We’d smile at the shared misery in this truth; that in our fabulous city on Lake Michigan, we tend to have winters that seemingly go on and on without end, marked by gridlock in the streets, and summers that are so hot and humid the concrete buckles and there’s a public works project under every streetlamp, also meaning gridlock on the roads.
There is, of course, another irony here, which we don’t talk about. That is that we actually have spring, but it only lasts for a week. There is usually one week of perfection, around mid-May, where everything simply blooms. Spring Week is often sandwiched between cold rains and heat waves. When the Bears start training camp in a few months, we can easily forget that we experienced this perfection at all.
For one week, everything alive and green goes berserk. Fully blossomed branches of magnolia trees fan out over residential streets brushing the tops of soccer mom driven SUVs. Grass from small lawn patches grow faster and bushier than the green faux fur of a Chia Pet.
Spring Week fills everyone with an unabashed sort of giddiness as if the world has gone skinny dipping and no one cares if grumpy old Mr. Wilson is going to tell everyone’s folks.
Spring Week is perfect in its brevity because, short though it may be, it does the job. The sudden greening and opening of nature re-charges us and re-vitalizes us. Its entrance into the cycles of our lives doesn’t come a moment too soon either. Just when we think we can’t take gray anymore, we realize we can open our windows and turn down our thermostats. We don’t have to accept gray anymore.
Its magic is potent, strong enough to shake us out of hibernation. We can find beauty in every bud, possibilities in every seedling.
But Spring Week is about more than beauty. I know that when I was walking near Horner Park the other day and saw these incredible flowering trees hanging over the sidewalk near the tennis courts, I was bowled over. When I told my friend Nick about my walk and started to describe the white to blush coloring of the petals, he finished my sentence for me.

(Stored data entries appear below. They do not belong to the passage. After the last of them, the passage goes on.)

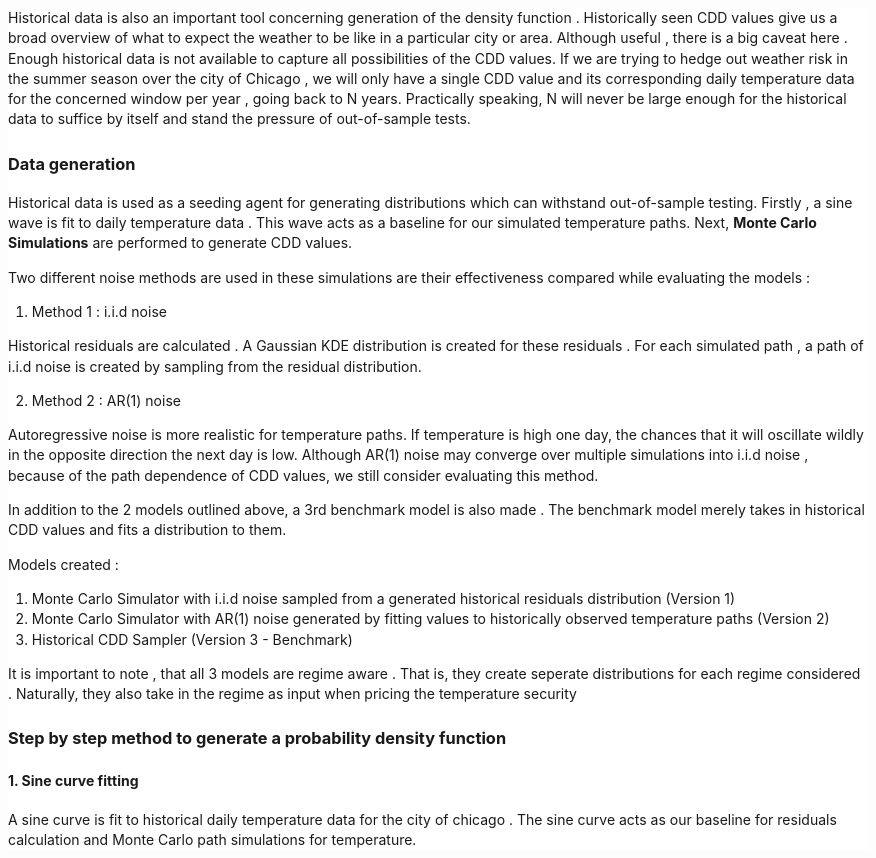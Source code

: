 Historical data is also an important tool concerning generation of the density function . Historically seen CDD values give us a broad overview of what to expect the weather to be like in a particular city or area. Although useful , there is a big caveat here . Enough historical data is not available to capture all possibilities of the CDD values. If we are trying to hedge out weather risk in the summer season over the city of Chicago , we will only have a single CDD value and its corresponding daily temperature data for the concerned window per year , going back to N years. Practically speaking, N will never be large enough for the historical data to suffice by itself and stand the pressure of out-of-sample tests.

### Data generation

Historical data is used as a seeding agent for generating distributions which can withstand out-of-sample testing. Firstly , a sine wave is fit to daily temperature data . This wave acts as a baseline for our simulated temperature paths. Next, **Monte Carlo Simulations** are performed to generate CDD values. 

Two different noise methods are used in these simulations are their effectiveness compared while evaluating the models :

1. Method 1 : i.i.d noise

Historical residuals are calculated . A Gaussian KDE distribution is created for these residuals . For each simulated path , a path of i.i.d noise is created by sampling from the residual distribution. 

2. Method 2 : AR(1) noise

Autoregressive noise is more realistic for temperature paths. If temperature is high one day, the chances that it will oscillate wildly in the opposite direction the next day is low. Although AR(1) noise may converge over multiple simulations into i.i.d noise , because of the path dependence of CDD values, we still consider evaluating this method. 

In addition to the 2 models outlined above, a 3rd benchmark model is also made . The benchmark model merely takes in historical CDD values and fits a distribution to them.

Models created :

1. Monte Carlo Simulator with i.i.d noise sampled from a generated historical residuals distribution (Version 1)
2. Monte Carlo Simulator with AR(1) noise generated by fitting values to historically observed temperature paths (Version 2)
3. Historical CDD Sampler (Version 3 - Benchmark)

It is important to note , that all 3 models are regime aware . That is, they create seperate distributions for each regime considered . Naturally, they also take in the regime as input when pricing the temperature security


### Step by step method to generate a probability density function

#### 1. Sine curve fitting

A sine curve is fit to historical daily temperature data for the city of chicago . The sine curve acts as our baseline for residuals calculation and Monte Carlo path simulations for temperature.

At first I thought, he must have seen the same tree. Then I wondered maybe he saw the same type of tree. Then I realized maybe he just saw a tree the same way. With a keen appreciation for every detail you can notice in the moment and an even greater appreciation for being alive at a time when everything is coming to life, Spring invites us all to see with our hearts.
The short duration of spring doesn’t diminish its vibrancy or its rejuvenating impact on our souls.
Immersing yourself in Spring Week is no small thing.